**Task instructions:** Return all lines of the records that contain the word "primarily".

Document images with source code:
====
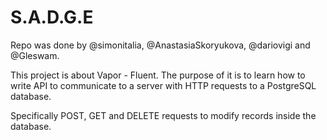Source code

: # S.A.D.G.E


Repo was done by @simonitalia, @AnastasiaSkoryukova, @dariovigi and @Gleswam.


This project is about Vapor - Fluent. The purpose of it is to learn how to write API to communicate to a server with HTTP requests to a PostgreSQL database.


Specifically POST, GET and DELETE requests to modify records inside the database.
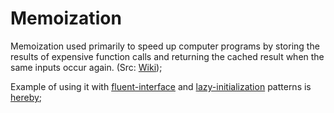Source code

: # Memoization

Memoization used primarily to speed up computer programs by storing the results of expensive function calls and returning the cached result when the same inputs occur again. (Src: [Wiki](https://en.wikipedia.org/wiki/Memoization));

Example of using it with [fluent-interface](https://github.com/ned4ded/snippets/tree/master/patterns/fluent-interface) and [lazy-initialization](https://github.com/ned4ded/snippets/tree/master/patterns/lazy-initialization) patterns is [hereby](./combo/fluent-interface.js);
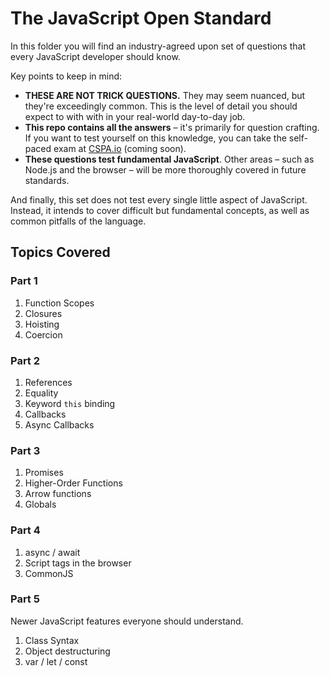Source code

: # The JavaScript Open Standard

In this folder you will find an industry-agreed upon set of questions that every JavaScript developer should know.

Key points to keep in mind:

- **THESE ARE NOT TRICK QUESTIONS.** They may seem nuanced, but they're exceedingly common. This is the level of detail you should expect to with with in your real-world day-to-day job.
- **This repo contains all the answers** – it's primarily for question crafting. If you want to test yourself on this knowledge, you can take the self-paced exam at [CSPA.io](cspa.io) (coming soon).
- **These questions test fundamental JavaScript**. Other areas – such as Node.js and the browser – will be more thoroughly covered in future standards.

And finally, this set does not test every single little aspect of JavaScript. Instead, it intends to cover difficult but fundamental concepts, as well as common pitfalls of the language.

## Topics Covered

### Part 1

1. Function Scopes
2. Closures
3. Hoisting
4. Coercion

### Part 2

1. References
2. Equality
3. Keyword `this` binding
4. Callbacks
5. Async Callbacks

### Part 3

1. Promises
2. Higher-Order Functions
3. Arrow functions
4. Globals

### Part 4

1. async / await
2. Script tags in the browser
3. CommonJS

### Part 5

Newer JavaScript features everyone should understand.

1. Class Syntax
2. Object destructuring
3. var / let / const
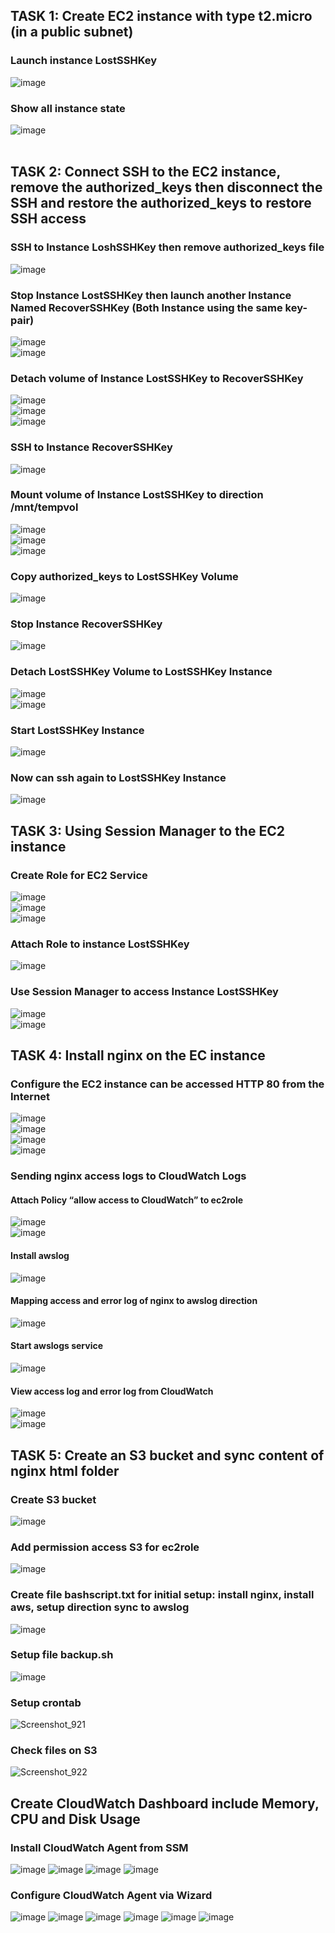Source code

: ## **TASK 1: Create EC2 instance with type t2.micro (in a public subnet)**<br />
### **Launch instance LostSSHKey**<br />
![image](https://user-images.githubusercontent.com/89054503/156892743-2876c5d1-f468-47f7-b27c-05c9a406a062.png)<br />
### **Show all instance state**<br />
![image](https://user-images.githubusercontent.com/89054503/156892776-a38333e2-f85e-4694-a02f-f0d004c35baf.png)<br /><br />
## **TASK 2: Connect SSH to the EC2 instance, remove the authorized_keys then disconnect the SSH and restore the authorized_keys to restore SSH access**<br />
### **SSH to Instance LoshSSHKey then remove authorized_keys file**<br />
![image](https://user-images.githubusercontent.com/89054503/156892846-ae9e8038-cedc-45fb-8f1e-0069666d9787.png)<br />
### **Stop Instance LostSSHKey then launch another Instance Named RecoverSSHKey (Both Instance using the same key-pair)**<br />
![image](https://user-images.githubusercontent.com/89054503/156892870-aaf3d989-bfa4-4c6e-ad18-226e0fe43db1.png)<br />
![image](https://user-images.githubusercontent.com/89054503/156892883-8af33d75-deda-4f32-9902-74a74bd88738.png)<br />
### **Detach volume of Instance LostSSHKey to RecoverSSHKey**<br />
![image](https://user-images.githubusercontent.com/89054503/156892905-79db445a-d207-43c7-8970-27b9e18b9054.png)<br />
![image](https://user-images.githubusercontent.com/89054503/156892906-2fd754d0-b808-4d45-88e6-f86130881429.png)<br />
![image](https://user-images.githubusercontent.com/89054503/156892909-da7812c8-c043-425d-93e9-1ca8c6ec417e.png)<br />
### **SSH to Instance RecoverSSHKey**<br />
![image](https://user-images.githubusercontent.com/89054503/156892963-564872d2-b2ec-4400-b165-719d06196f8c.png)<br />
### **Mount volume of Instance LostSSHKey to direction /mnt/tempvol**<br />
![image](https://user-images.githubusercontent.com/89054503/156892980-6d00a78f-0c67-4d4d-b6d5-f2aa7af67d3b.png)<br />
![image](https://user-images.githubusercontent.com/89054503/156892987-12db5062-b632-4dce-b486-5caaa6e7a23b.png)<br />
![image](https://user-images.githubusercontent.com/89054503/156893009-67442a0a-4b09-4f1e-9707-0407c73c4e12.png)<br />
### **Copy authorized_keys to LostSSHKey Volume**<br />
![image](https://user-images.githubusercontent.com/89054503/156893022-bd6a5d7b-9a72-4699-9520-0cdd08959a01.png)<br />
### **Stop Instance RecoverSSHKey**<br />
![image](https://user-images.githubusercontent.com/89054503/156893033-c5f0e414-e6c8-4771-989c-accb1acb07c4.png)<br />
### **Detach LostSSHKey Volume to LostSSHKey Instance**<br />
![image](https://user-images.githubusercontent.com/89054503/156893040-d20dcd89-4846-4612-9224-8810f90605e3.png)<br />
![image](https://user-images.githubusercontent.com/89054503/156893041-44152d51-410f-4e50-ac74-7816773dd5bc.png)<br />
### **Start LostSSHKey Instance**<br />
![image](https://user-images.githubusercontent.com/89054503/156893052-6670d930-f007-46a8-bf76-e62fa9a2b36a.png)<br />
### **Now can ssh again to LostSSHKey Instance**<br />
![image](https://user-images.githubusercontent.com/89054503/156893058-25818643-427d-4255-a319-8e30a4a15f40.png)<br />
## **TASK 3: Using Session Manager to the EC2 instance**<br />
### **Create Role for EC2 Service**<br />
![image](https://user-images.githubusercontent.com/89054503/156911190-562c3e25-b566-4765-b9da-4e2681a121de.png)<br />
![image](https://user-images.githubusercontent.com/89054503/156911204-bae1c9c2-914d-40e5-8791-db03b48fa7e8.png)<br />
![image](https://user-images.githubusercontent.com/89054503/156911213-b8101d70-ace4-4ab9-99e5-4bf965cbd505.png)<br />
### **Attach Role to instance LostSSHKey**<br />
![image](https://user-images.githubusercontent.com/89054503/156911249-85ff6a6b-fc9a-476d-9c5f-79b00c49c59a.png)<br />
### **Use Session Manager to access Instance LostSSHKey**<br />
![image](https://user-images.githubusercontent.com/89054503/156911260-59fe7926-5b8b-4581-9ba1-3b3acfe6625f.png)<br />
![image](https://user-images.githubusercontent.com/89054503/156911265-48b10b7f-e8d8-4e67-b824-b57ec6adfc13.png)<br />
## **TASK 4: Install nginx on the EC instance**<br />
### **Configure the EC2 instance can be accessed HTTP 80 from the Internet**<br />
![image](https://user-images.githubusercontent.com/89054503/156911331-48e5e9d5-23f8-4e41-8277-685d58e9fe20.png)<br />
![image](https://user-images.githubusercontent.com/89054503/156911334-5adcf19e-e2c4-4668-8a25-3265ede9bcf3.png)<br />
![image](https://user-images.githubusercontent.com/89054503/156911335-54a847bb-98ce-4956-ad1f-fc5ded1c6034.png)<br />
![image](https://user-images.githubusercontent.com/89054503/156911336-6ca7e100-98d0-4219-8e19-6454280daa6e.png)<br />
### **Sending nginx access logs to CloudWatch Logs**<br />
#### **Attach Policy “allow access to CloudWatch” to ec2role**<br />
![image](https://user-images.githubusercontent.com/89054503/156911908-77dac332-9cd9-4c37-af45-3da6c2e92e9f.png)<br />
![image](https://user-images.githubusercontent.com/89054503/156911910-040c6713-d8eb-4975-b0c1-a24c46ea2593.png)<br />
#### **Install awslog**<br />
![image](https://user-images.githubusercontent.com/89054503/156911346-2cf8670d-8686-4dc1-9ba9-b29f14511ab8.png)<br />
#### **Mapping access and error log of nginx to awslog direction**<br />
![image](https://user-images.githubusercontent.com/89054503/156911436-5c43fa64-d1c3-441d-a284-6193207727dc.png)<br />
#### **Start awslogs service**<br />
![image](https://user-images.githubusercontent.com/89054503/156911361-2ee6666d-8bb2-4eba-9a9f-f7cc0aa62fa8.png)<br />
#### **View access log and error log from CloudWatch**<br />
![image](https://user-images.githubusercontent.com/89054503/156911365-60d8471f-84e1-4c2a-9fdc-407b3ac24337.png)<br />
![image](https://user-images.githubusercontent.com/89054503/156911366-3e11abdf-0fee-4f0a-a5c0-91f872d8e0a1.png)<br />
## **TASK 5: Create an S3 bucket and sync content of nginx html folder**<br />
### **Create S3 bucket**<br />
![image](https://user-images.githubusercontent.com/89054503/158017736-fc2e36ef-1603-4117-91cd-a5e625104c12.png)<br />
### **Add permission access S3 for ec2role**<br />
![image](https://user-images.githubusercontent.com/89054503/158017873-810923f9-3f33-45ac-88ad-b26affc8eb0e.png)<br />
### **Create file bashscript.txt for initial setup: install nginx, install aws, setup direction sync to awslog**<br />
![image](https://user-images.githubusercontent.com/89054503/158017899-e4554f72-075e-4443-ab73-8beb3ea2ab33.png)<br />
### **Setup file backup.sh**<br />
![image](https://user-images.githubusercontent.com/89054503/158017918-09b142f2-3bdd-4e27-94dc-85ba6a470612.png)<br />
### **Setup crontab**<br />
![Screenshot_921](https://user-images.githubusercontent.com/89054503/158017973-e70e39f9-6e89-4d9c-bc11-f3a21ff95af7.png)<br />
### **Check files on S3**<br />
![Screenshot_922](https://user-images.githubusercontent.com/89054503/158018029-a68c50ed-e37e-4d3f-b9e3-4ed54c53bb4b.png)<br />
## **Create CloudWatch Dashboard include Memory, CPU and Disk Usage**
### **Install CloudWatch Agent from SSM**
![image](https://user-images.githubusercontent.com/89054503/158018114-f50a5015-02f7-4f67-bb6f-a908f6534c56.png)
![image](https://user-images.githubusercontent.com/89054503/158018116-774b1250-1414-42d4-b884-0f6cee33ae66.png)
![image](https://user-images.githubusercontent.com/89054503/158018117-8bc53d26-21c8-42ec-904d-fddc46b47456.png)
![image](https://user-images.githubusercontent.com/89054503/158018124-cf7d9659-8672-42e3-bf6e-a143019e1d6a.png)
### Configure CloudWatch Agent via Wizard
![image](https://user-images.githubusercontent.com/89054503/158018126-e2eac325-eec3-4bfe-b71b-db1978e571df.png)
![image](https://user-images.githubusercontent.com/89054503/158018128-fbfa43b7-40b5-446d-a751-e7503f75798f.png)
![image](https://user-images.githubusercontent.com/89054503/158018132-abe793c8-2c40-47a9-bfb9-2785f0a66f22.png)
![image](https://user-images.githubusercontent.com/89054503/158018137-35fdb966-1da7-4f86-bfed-dbef4a2c7c36.png)
![image](https://user-images.githubusercontent.com/89054503/158018139-0ed35cec-fcef-47d5-89c4-0878ccd21608.png)
![image](https://user-images.githubusercontent.com/89054503/158018144-864aa8ed-829d-4869-83da-bc090681fb3a.png)

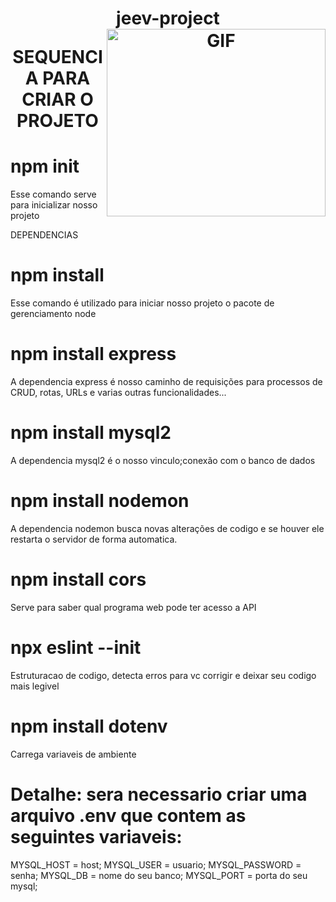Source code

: <h1 align=center> jeev-project</>
  
  <img align="right" alt="GIF" src="https://i.imgur.com/VdiqGsc.jpg" width="350" height="300"  border-radius="4px"/>

SEQUENCIA PARA CRIAR O PROJETO

# npm init
Esse comando serve para inicializar nosso projeto

DEPENDENCIAS

# npm install 
Esse comando é utilizado para iniciar nosso projeto o pacote de gerenciamento node

# npm install express
A dependencia express é nosso caminho de requisições para processos de CRUD, rotas, URLs e varias outras funcionalidades...

# npm install mysql2
A dependencia mysql2 é o nosso vinculo;conexão com o banco de dados

# npm install nodemon
A dependencia nodemon busca novas alterações de codigo e se houver ele restarta o servidor de forma automatica.

# npm install cors 
Serve para saber qual programa web pode ter acesso a API 

# npx eslint --init 
Estruturacao de codigo, detecta erros para vc corrigir e deixar seu codigo mais legivel 

# npm install dotenv 
Carrega variaveis de ambiente

# Detalhe: sera necessario criar uma arquivo .env que contem as seguintes variaveis:
MYSQL_HOST = host;
MYSQL_USER = usuario;
MYSQL_PASSWORD = senha;
MYSQL_DB = nome do seu banco;
MYSQL_PORT = porta do seu mysql;



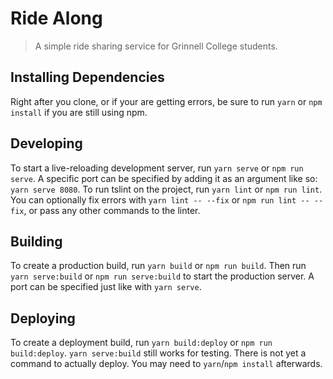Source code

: # Ride Along

> A simple ride sharing service for Grinnell College students.

## Installing Dependencies

Right after you clone, or if your are getting errors, be sure to run `yarn` or `npm install` if you
are still using npm.

## Developing

To start a live-reloading development server, run `yarn serve` or `npm run serve`.  A specific port
can be specified by adding it as an argument like so: `yarn serve 8080`.  To run tslint on the
project, run `yarn lint` or `npm run lint`.  You can optionally fix errors with
`yarn lint -- --fix` or `npm run lint -- --fix`, or pass any other commands to the linter.

## Building

To create a production build, run `yarn build` or `npm run build`.  Then run `yarn serve:build` or
`npm run serve:build` to start the production server.  A port can be specified just like with
`yarn serve`.

## Deploying

To create a deployment build, run `yarn build:deploy` or `npm run build:deploy`.  `yarn serve:build`
still works for testing.  There is not yet a command to actually deploy.  You may need to
`yarn`/`npm install` afterwards.

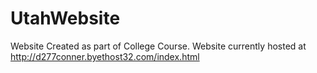 # UtahWebsite
Website Created as part of College Course.
Website currently hosted at http://d277conner.byethost32.com/index.html
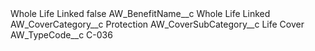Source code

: <?xml version="1.0" encoding="UTF-8"?>
<CustomMetadata xmlns="http://soap.sforce.com/2006/04/metadata" xmlns:xsi="http://www.w3.org/2001/XMLSchema-instance" xmlns:xsd="http://www.w3.org/2001/XMLSchema">
    <label>Whole Life Linked</label>
    <protected>false</protected>
    <values>
        <field>AW_BenefitName__c</field>
        <value xsi:type="xsd:string">Whole Life Linked</value>
    </values>
    <values>
        <field>AW_CoverCategory__c</field>
        <value xsi:type="xsd:string">Protection</value>
    </values>
    <values>
        <field>AW_CoverSubCategory__c</field>
        <value xsi:type="xsd:string">Life Cover</value>
    </values>
    <values>
        <field>AW_TypeCode__c</field>
        <value xsi:type="xsd:string">C-036</value>
    </values>
</CustomMetadata>
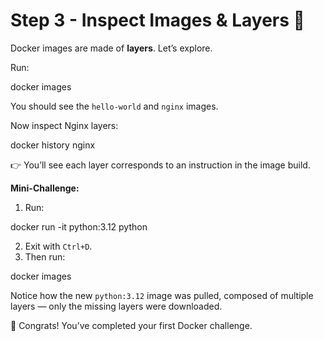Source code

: # Step 3 - Inspect Images & Layers 🧩

Docker images are made of **layers**. Let’s explore.

Run:

docker images


You should see the `hello-world` and `nginx` images.

Now inspect Nginx layers:

docker history nginx


👉 You’ll see each layer corresponds to an instruction in the image build.

**Mini-Challenge:**  
1. Run:

docker run -it python:3.12 python

2. Exit with `Ctrl+D`.  
3. Then run:

docker images

Notice how the new `python:3.12` image was pulled, composed of multiple layers — only the missing layers were downloaded.

🎉 Congrats! You’ve completed your first Docker challenge.
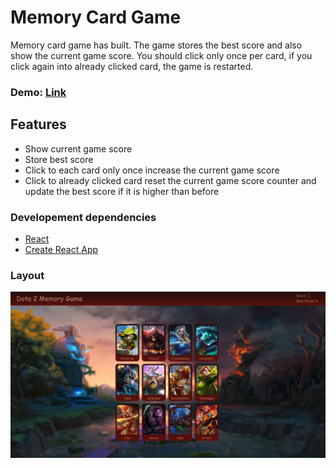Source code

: # **Memory Card Game**

Memory card game has built. The game stores the best score and also show the current game score. You should click only once per card, if you click again into already clicked card, the game is restarted.

### Demo: [Link](https://ev0clu.github.io/memory-card/)

## Features

- Show current game score
- Store best score
- Click to each card only once increase the current game score
- Click to already clicked card reset the current game score counter and update the best score if it is higher than before

### Developement dependencies

- [React](https://react.dev/)
- [Create React App](https://github.com/facebook/create-react-app)

### Layout

![layout picture](https://github.com/ev0clu/memory-card/blob/main/layout.png?raw=true)
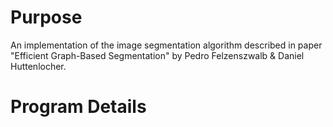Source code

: # Purpose
An implementation of the image segmentation algorithm described in paper
"Efficient Graph-Based Segmentation" by Pedro Felzenszwalb & 
Daniel Huttenlocher.

# Program Details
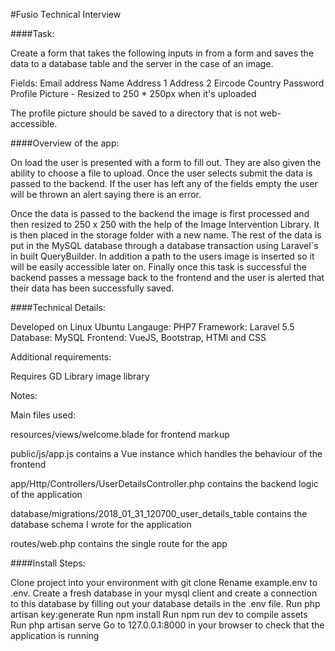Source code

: #Fusio Technical Interview

####Task:

Create a form that takes the following inputs in from a form and saves the data to a database table and the server in the case of an image.

Fields:
Email address
Name
Address 1
Address 2
Eircode
Country
Password
Profile Picture - Resized to 250 * 250px when it's uploaded

The profile picture should be saved to a directory that is not web-accessible.


####Overview of the app:

On load the user is presented   with a form   to fill out. They are   also given the ability to choose a file to upload. Once the user selects submit the data is passed to the backend. If the user has left any of the fields empty the user will be thrown an alert saying there is an error.

Once the data is passed to the backend the image is first processed and then resized to 250 x 250 with the help of the Image Intervention Library. It is then placed in the storage folder with a new name. The rest of the data is put in the MySQL database through a database transaction using Laravel`s in built QueryBuilder. In addition  a path to the users image is inserted so it will be easily accessible later on.
Finally once this task is successful the backend passes a message back to the frontend and the user is alerted that their data has been successfully saved.





####Technical Details:


Developed on Linux Ubuntu
Langauge: PHP7
Framework: Laravel 5.5
Database: MySQL
Frontend: VueJS, Bootstrap, HTMl and CSS

Additional requirements:

Requires GD Library image library

Notes:

Main files used:

resources/views/welcome.blade for frontend markup

public/js/app.js contains a Vue instance which handles the behaviour of the frontend


app/Http/Controllers/UserDetailsController.php contains the backend logic of the application

database/migrations/2018_01_31_120700_user_details_table contains the database schema I wrote for the application

routes/web.php contains the single route for the app



####Install Steps:


Clone project into your environment with git clone
Rename example.env to .env.
Create a fresh database in your mysql client and create a connection to this database by filling out your database details in the .env file.
Run php artisan key:generate
Run npm install
Run npm run dev to compile assets
Run php artisan serve
Go to 127.0.0.1:8000 in your browser to check that the application is running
====
**Task result:**
Memoization used primarily to speed up computer programs by storing the results of expensive function calls and returning the cached result when the same inputs occur again. (Src: [Wiki](https://en.wikipedia.org/wiki/Memoization));
- **This repo contains all the answers** – it's primarily for question crafting. If you want to test yourself on this knowledge, you can take the self-paced exam at [CSPA.io](cspa.io) (coming soon).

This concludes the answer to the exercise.